Afghanistan has a sad and troubled recent history, evidenced by a ten-year conflict (1979-1989) with the Soviet Union that saw over one million Afghans killed. Following Soviet withdrawal, a power vacuum resulted in a brutal civil war (1992-1996) that saw the emergence of the Pashtun “Taliban.” The Taliban began a reign of terror with their brand of sharia law, influenced by Wahhabi doctrines, which created an oppressive society that sacrificed social services, education, healthcare, and other state functions, punctuated by the administration of brutal punishments and public beatings to enforce standards. By the end of their rule in October 2001 over 1.5 million refugees had fled to Iran and two million to Pakistan. Tens of thousands of Afghan citizens had been either murdered or lived in extreme poverty, the economy lay in ruins and education levels were almost non-existent in many rural areas. The physical and emotional scars of the people who had suffered the Soviet invasion, a violent civil war, and a terrifying Taliban rule remain evident in every aspect of society.
The end of this frightful chapter came about through a timely multi-country intervention.
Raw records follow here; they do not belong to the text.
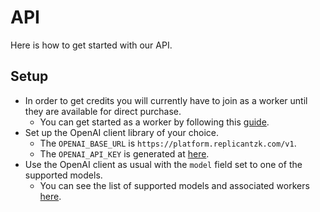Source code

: # API

Here is how to get started with our API.

## Setup

- In order to get credits you will currently have to join as a worker until they are available for direct purchase.
  - You can get started as a worker by following this [guide](/docs/quickstart/worker).
- Set up the OpenAI client library of your choice.
  - The `OPENAI_BASE_URL` is `https://platform.replicantzk.com/v1`.
  - The `OPENAI_API_KEY` is generated at [here](https://platform.replicantzk.com/users/settings).
- Use the OpenAI client as usual with the `model` field set to one of the supported models.
    - You can see the list of supported models and associated workers [here](https://platform.replicantzk.com/models).
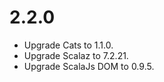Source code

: # 2.2.0

* Upgrade Cats        to 1.1.0.
* Upgrade Scalaz      to 7.2.21.
* Upgrade ScalaJs DOM to 0.9.5.

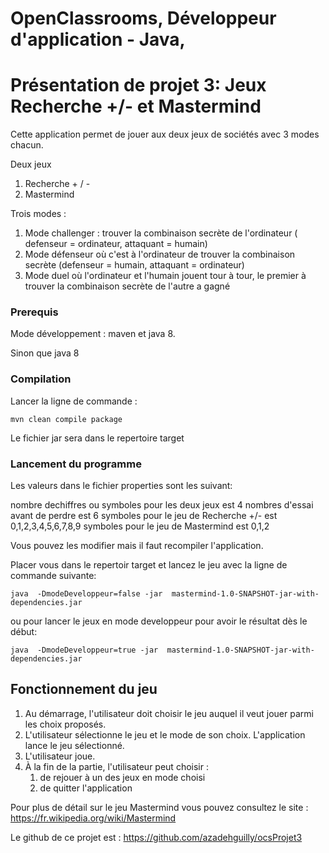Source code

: ﻿# OpenClassrooms, Développeur d'application - Java, 
# Présentation de projet 3: Jeux Recherche +/- et Mastermind

Cette application permet de jouer aux deux jeux de sociétés avec 3 modes chacun.

Deux jeux 
1. Recherche + / -
2. Mastermind

Trois modes : 
1. Mode challenger : trouver la combinaison secrète de l'ordinateur ( defenseur = ordinateur, attaquant = humain)
2. Mode défenseur où c'est à l'ordinateur de trouver la combinaison secrète (defenseur = humain, attaquant = ordinateur)
3. Mode duel où l'ordinateur et l'humain jouent tour à tour, le premier à trouver la combinaison secrète de l'autre a gagné

### Prerequis

Mode développement : 
maven et java 8.

Sinon que java 8

### Compilation

Lancer la ligne de commande : 
    
    mvn clean compile package

Le fichier jar sera dans le repertoire target

### Lancement du programme

Les valeurs dans le fichier properties sont les suivant: 

nombre dechiffres ou symboles pour les deux jeux est 4
nombres d'essai avant de perdre est 6
symboles pour le jeu de Recherche +/- est 0,1,2,3,4,5,6,7,8,9
symboles pour le jeu de Mastermind est 0,1,2

Vous pouvez les modifier mais il faut recompiler l'application.

Placer vous dans le repertoir target et lancez le jeu avec la ligne de commande suivante:

    java  -DmodeDeveloppeur=false -jar  mastermind-1.0-SNAPSHOT-jar-with-dependencies.jar 

ou pour lancer le jeux en mode developpeur pour avoir le résultat dès le début:

    java  -DmodeDeveloppeur=true -jar  mastermind-1.0-SNAPSHOT-jar-with-dependencies.jar 



## Fonctionnement du jeu

1. Au démarrage, l'utilisateur doit choisir le jeu auquel il veut jouer parmi les choix proposés.
2. L'utilisateur sélectionne le jeu et le mode de son choix. L'application lance le jeu sélectionné.
3. L'utilisateur joue.
4. À la fin de la partie, l'utilisateur peut choisir :
	1. de rejouer à un des jeux en mode choisi
	2. de quitter l'application

Pour plus de détail sur le jeu Mastermind vous pouvez consultez le site : https://fr.wikipedia.org/wiki/Mastermind

Le github de ce projet est : https://github.com/azadehguilly/ocsProjet3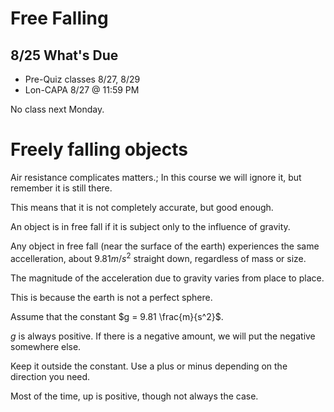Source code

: # Free Falling


## 8/25 What's Due
 - Pre-Quiz classes 8/27, 8/29
 - Lon-CAPA 8/27 @ 11:59 PM

 No class next Monday.


# Freely falling objects
Air resistance complicates matters.; In this course we will ignore it, but remember it is still there.

This means that it is not completely accurate, but good enough.

An object is in free fall if it is subject only to the influence of gravity.

Any object in free fall (near the surface of the earth) experiences the same accelleration, about $9.81 m/s^2$ straight down, regardless of mass or size.

The magnitude of the acceleration due to gravity varies from place to place.

This is because the earth is not a perfect sphere.

Assume that the constant $g = 9.81 \frac{m}{s^2}$.

$g$ is always positive. If there is a negative amount, we will put the negative somewhere else.

Keep it outside the constant. Use a plus or minus depending on the direction you need.

Most of the time, up is positive, though not always the case.

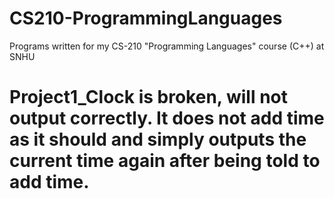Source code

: # CS210-ProgrammingLanguages
Programs written for my CS-210 "Programming Languages" course (C++) at SNHU

# Project1_Clock is broken, will not output correctly. It does not add time as it should and simply outputs the current time again after being told to add time.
Since 2001, a multinational coalition including NATO, India, Pakistan, Australia, Japan, and other similarly motivated countries and international organizations have all played varying roles in seeking solutions to rebuild Afghanistan and bring stability to the region.
Owing to numerous obstacles, progress has been slow yet substantial in many key areas. Healthcare, previously almost non-existent, is now described by the World Health Organization (WHO) as “steadily progressing over the last 17 years, with increasing coverage of health services throughout the country,” and that in 2018 healthcare was available “to almost 87% of the population within two hours distance.”
Education continues to improve. Since 2001, the number of children enrolled in general education (grades 1-12) has risen almost nine times, especially with access for girls, and the number of schools increased from 3,400 to 16,400, according to the Global Partnership for Education.
On the security front, the Afghan National Security Forces (ANSF) have a combined strength of approximately 288,000 with an authorization of up to 352,000. Of these, it is estimated that about 180,000 are prepared for combat duty from both the police and army on any given day, fully trained by coalition forces to defend Kabul and certain cities from the Taliban.
Advancement in areas such as governance, development, and security, while uneven, is still movement in a positive direction. In fact, there is a reason that Afghanistan has not been front-page news in global media over recent years—because it has become a more stable environment on the strength of an international coalition.
At this point in time, the decision to withdraw comes with substantial risks.
The reality is that the Taliban remain a viable force whose influence will most likely continue to grow following a coalition pullout. Gains in governance, education, women’s rights, healthcare, and infrastructure will be in jeopardy. The security of Afghan citizens may again become subject to the draconian laws previously enacted by the Taliban prior to 2001. The United States and its partners should recognize that withdrawal could be a catalyst to substantial humanitarian and security challenges and a destabilized Afghanistan.
There is historical precedence. Ignoring the Taliban victory in 1996 led to the influx of Al Qaeda in the country and wider region and subsequent attacks on New York and Washington, DC on September 11, 2001. Abruptly withdrawing from Iraq in 2011 contributed directly to the rapid rise of the Islamic State of Iraq and Syria (ISIS) which destabilized Iraq and its neighbors while causing a humanitarian crisis and devastating suffering. The coalition departure from Afghanistan could likewise have similar consequences.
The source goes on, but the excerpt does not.